> [TRY IT]: Every line containing "types" should be copied out. Go through the entries and find them.

Stored data
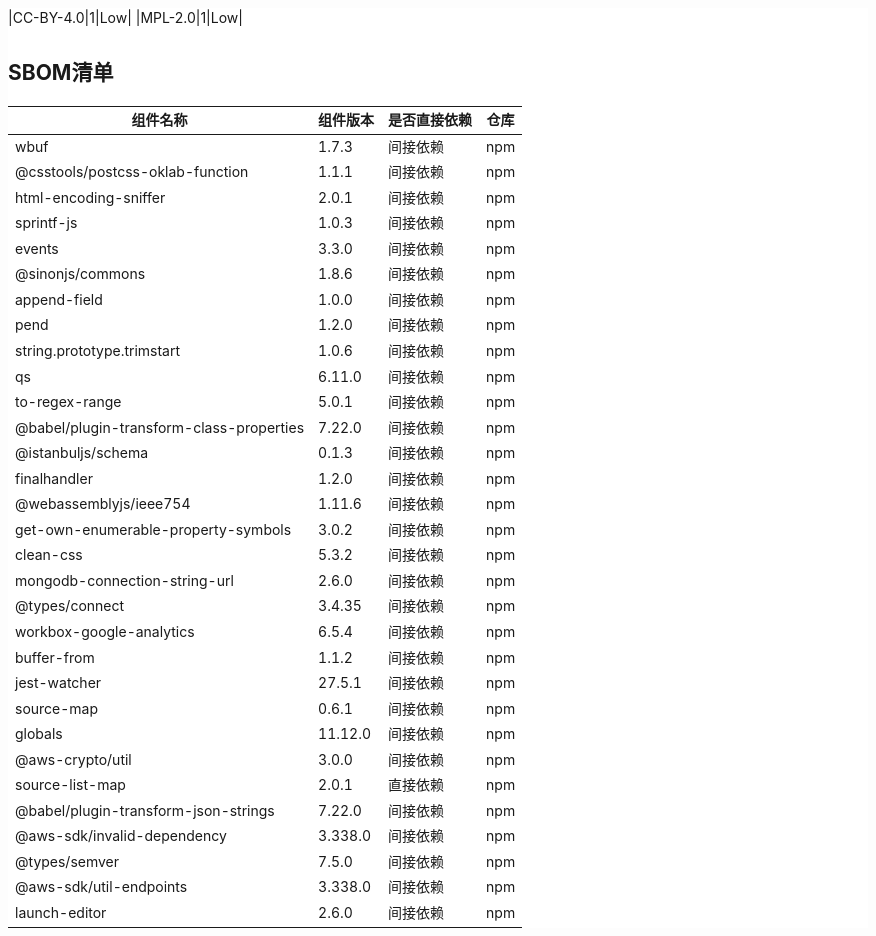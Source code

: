 |CC-BY-4.0|1|Low|
|MPL-2.0|1|Low|




## SBOM清单

| 组件名称 | 组件版本 | 是否直接依赖 | 仓库 |
| -------- | -------- | ------------ | ---- |
|wbuf|1.7.3|间接依赖|npm|
|@csstools/postcss-oklab-function|1.1.1|间接依赖|npm|
|html-encoding-sniffer|2.0.1|间接依赖|npm|
|sprintf-js|1.0.3|间接依赖|npm|
|events|3.3.0|间接依赖|npm|
|@sinonjs/commons|1.8.6|间接依赖|npm|
|append-field|1.0.0|间接依赖|npm|
|pend|1.2.0|间接依赖|npm|
|string.prototype.trimstart|1.0.6|间接依赖|npm|
|qs|6.11.0|间接依赖|npm|
|to-regex-range|5.0.1|间接依赖|npm|
|@babel/plugin-transform-class-properties|7.22.0|间接依赖|npm|
|@istanbuljs/schema|0.1.3|间接依赖|npm|
|finalhandler|1.2.0|间接依赖|npm|
|@webassemblyjs/ieee754|1.11.6|间接依赖|npm|
|get-own-enumerable-property-symbols|3.0.2|间接依赖|npm|
|clean-css|5.3.2|间接依赖|npm|
|mongodb-connection-string-url|2.6.0|间接依赖|npm|
|@types/connect|3.4.35|间接依赖|npm|
|workbox-google-analytics|6.5.4|间接依赖|npm|
|buffer-from|1.1.2|间接依赖|npm|
|jest-watcher|27.5.1|间接依赖|npm|
|source-map|0.6.1|间接依赖|npm|
|globals|11.12.0|间接依赖|npm|
|@aws-crypto/util|3.0.0|间接依赖|npm|
|source-list-map|2.0.1|直接依赖|npm|
|@babel/plugin-transform-json-strings|7.22.0|间接依赖|npm|
|@aws-sdk/invalid-dependency|3.338.0|间接依赖|npm|
|@types/semver|7.5.0|间接依赖|npm|
|@aws-sdk/util-endpoints|3.338.0|间接依赖|npm|
|launch-editor|2.6.0|间接依赖|npm|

> [ANSWER SECTION]:
|@types/connect|3.4.35|间接依赖|npm|
|@types/semver|7.5.0|间接依赖|npm|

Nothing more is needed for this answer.